Das Abendessen am Vortag wurde wieder einmal besonders lange und viel Schlaf war nicht drin. Kein Wunder, dass der Bürojob dann enorm kräftezehrend ist und sich das Schlafbedürfnis schnell ankündigt. Hier hilft eine ordentliche Portion Sonnenlicht zum Energie tanken. Du solltest die Mittagspause also nutzen, einen kleinen Spaziergang zu machen und deinen Körper viel Sonnenlicht tanken lassen. Sonnen auf der Haut bewirken meist eine deutliche Besserung. Zeitgleich wird das Gehirn mit frischem Sauerstoff an der Luft versorgt. Auch während dem Arbeiten lohnt es sich, das Fenster immer etwas geöffnet zu lassen. Wer den ganzen Tag hinter verschlossenen Fenstern sitzt kann nur müde und erschöpft werden. Kaffee und Energiedrinks stehen bei vielen Menschen ganz oben auf der Liste, wenn es um das Ankämpfen gegen das Schlafbedürfnis geht. Doch diese Mittel helfen nur kurzfristig und du musst sie permanent trinken, damit der Effekt anhält. Trinken solltest du statt Kaffee oder Energiedosen lieber viel Wasser oder Tee. Unser Körper braucht die Flüssigkeit als Motor. Zwei bis drei Liter pro Tag sollten also drin sein. Wenn du das Trinken auf der Arbeit schnell vergisst, stell dir einfach eine große Falsche Wasser auf den Schreibtisch. Das erinnert dich permanent, einen Schluck zu nehmen. 

Gegen die Erschöpfung beim Lernen

Wer gerade über der Vorbereitung für die nächste Klausur sitzt oder anderweitig über Lernaufgaben brütet, darf die Bewegung nicht vergessen. Sie macht nicht nur fit, sondern hilft auch gegen Schläfrigkeit und Schlappheit. Eine kleine Einheit Sport nach oder zwischen dem Lernen ist hilfreich. Zwei bis drei Mal Sport in der Woche beugt Schlafbedürfnis zudem vor. Wenn der nächste Park zu weit weg ist oder du dir deine Power anderweitig holen möchtest, bist du mit Bananen gut bedient. Sie enthalten viel Fruchtzucker, Magnesium, Kalium und Vitamin B6 und versorgen das Hirn mit Energie. Übertrieben werden sollte aber auch nicht, denn zu viel Fruchtzucker lässt den Blutzuckerspiegel schnell sinken und das wiederum kann zu Antriebslosigkeit führen. Beim Lernen neigen wir dazu, sehr angespannt dazusitzen. Wenn dieser Zustand über einen längeren Zeitraum anhält, sorgt das wiederum für Schläfrigkeit.

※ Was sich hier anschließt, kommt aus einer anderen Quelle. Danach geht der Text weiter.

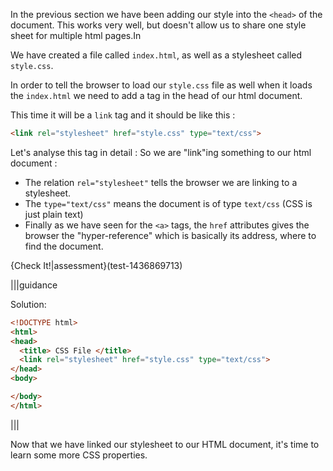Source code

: In the previous section we have been adding our style into the `<head>` of the document. This works very well, but doesn't allow us to share one style sheet for multiple html pages.In

We have created a file called `index.html`, as well as a stylesheet called `style.css`.

In order to tell the browser to load our `style.css` file as well when it loads the `index.html` we need to add a tag in the head of our html document. 

This time it will be a `link` tag and it should be like this :

```html
<link rel="stylesheet" href="style.css" type="text/css">
```

Let's analyse this tag in detail :
So we are "link"ing something to our html document :
- The relation `rel="stylesheet"` tells the browser we are linking to a stylesheet.
- The `type="text/css"` means the document is of type `text/css` (CSS is just plain text)
- Finally as we have seen for the `<a>` tags, the `href` attributes gives the browser the "hyper-reference" which is basically its address, where to find the document.

{Check It!|assessment}(test-1436869713)

|||guidance

Solution:

```html
<!DOCTYPE html>
<html>
<head>
  <title> CSS File </title>
  <link rel="stylesheet" href="style.css" type="text/css">
</head>
<body>

</body>
</html>
```

|||

Now that we have linked our stylesheet to our HTML document, it's time to learn some more CSS properties.





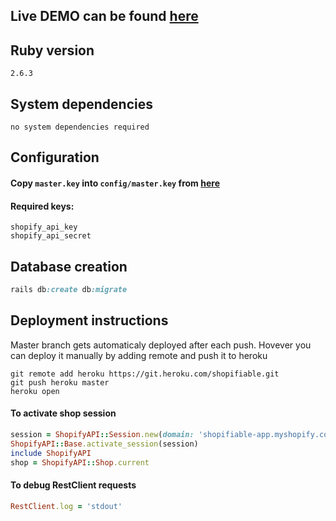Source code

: ## Live DEMO can be found [here](https://shopifiable-public.herokuapp.com/)

## Ruby version
`2.6.3`

## System dependencies
`no system dependencies required`

## Configuration

#### Copy `master.key` into `config/master.key` from [here](https://docs.google.com/document/d/1qD1ejg1F_cTQwi9fshLuP9G9PHqF2wu0b7ycCxEdfB0/edit)

#### Required keys:
```
shopify_api_key
shopify_api_secret
```

## Database creation
```ruby
rails db:create db:migrate
```

<!-- # How to run the test suite
```
no test avaialble
``` -->

## Deployment instructions

Master branch gets automaticaly deployed after each push.
Hovever you can deploy it manually by adding remote and push it to heroku

```
git remote add heroku https://git.heroku.com/shopifiable.git
git push heroku master
heroku open
```

#### To activate shop session
```ruby
session = ShopifyAPI::Session.new(domain: 'shopifiable-app.myshopify.com', token: Shop.first.shopify_token, api_version: "2020-04")
ShopifyAPI::Base.activate_session(session)
include ShopifyAPI
shop = ShopifyAPI::Shop.current
```

#### To debug RestClient requests
```ruby
RestClient.log = 'stdout'
```
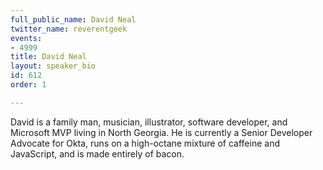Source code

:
 ```yaml
---
full_public_name: David Neal
twitter_name: reverentgeek
events:
- 4999
title: David Neal
layout: speaker_bio
id: 612
order: 1

---
```

David is a family man, musician, illustrator, software developer, and Microsoft MVP living in North Georgia. He is currently a Senior Developer Advocate for Okta, runs on a high-octane mixture of caffeine and JavaScript, and is made entirely of bacon.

Genehmige dir also zwischendurch fünf Minuten Zeit und konzentriere dich dabei einzig und allein auf die Atmung. Spüre wie du einatmest und ausatmest und sich dein Bauch dabei hebt und senkt. Das entspannt und bringt neue Kraft für die nächste Lerneinheit. Auch geknabbert werden kann beim Lernen. Kürbiskerne sind dank ihrer Inhaltsstoffe ein wahres Wunder gegen Schläfrigkeit und Müdigkeitszuständen. Mineralstoffe, Proteine, Fettsäure und Vitamine brauchen zwar etwas bis sie ihre Wirkung entfalten, doch dann wirken sie zuverlässig gegen Schlappheit. 

Schlafbedürfnis im Nachtdienst verhindern 

Arbeiten während die anderen im Bettchen schlummern. Kein Wunder, dass sich Schlappheit während der Nachtschicht bemerkbar macht, immerhin ist der Organismus des Menschen nicht für Leistungskraft in der Nacht ausgelegt. Aber auch hier gibt es Tipps gegen Müdigkeit. So hilft es, mit einer hellen Beleuchtung gegen aufkommende Abgeschlagenheit vorzugehen. Der Arbeitsplatz sollte also mit ausreichend Licht versorgt sein, denn bei gedimmtem Licht fallen die Augen schnell zu. Auch ein offenes oder gekipptes Fenster ist hilfreich. Wer nachts arbeitet darf nicht unterzuckern. Gleichzeitig führt ein deftiges Essen wiederum zu Schlappheit. Experte raten dazu, gesättigt aber nicht überessen in die Nacht zu starken. Wenn du leichten Hunger während der Arbeit verspürst, machen sich leichte Gerichte wie Gemüse, Obst, Joghurt oder Salat gut. Gerade dann, wenn nicht besonders viel Arbeit ansteht, werden die Augen immer schwerer. Lenk dich also ab. Spiele Kreuzworträtsel, nimm dich einigen Sudokus an oder miste den längst überlaufenen Posteingang aus. Zielloses Surfen im Internet oder herumspielen am Handy solltest du aber sein lassen. Unterstütze deinen Körper beim Einstellen auf die Nacht und gehe am Tag vor dem Nachtdienst spät ins Bett und schlafe am nächsten Tag dafür länger. Das erleichtert die Nachtschicht erheblich und vermindert die Schlappheit.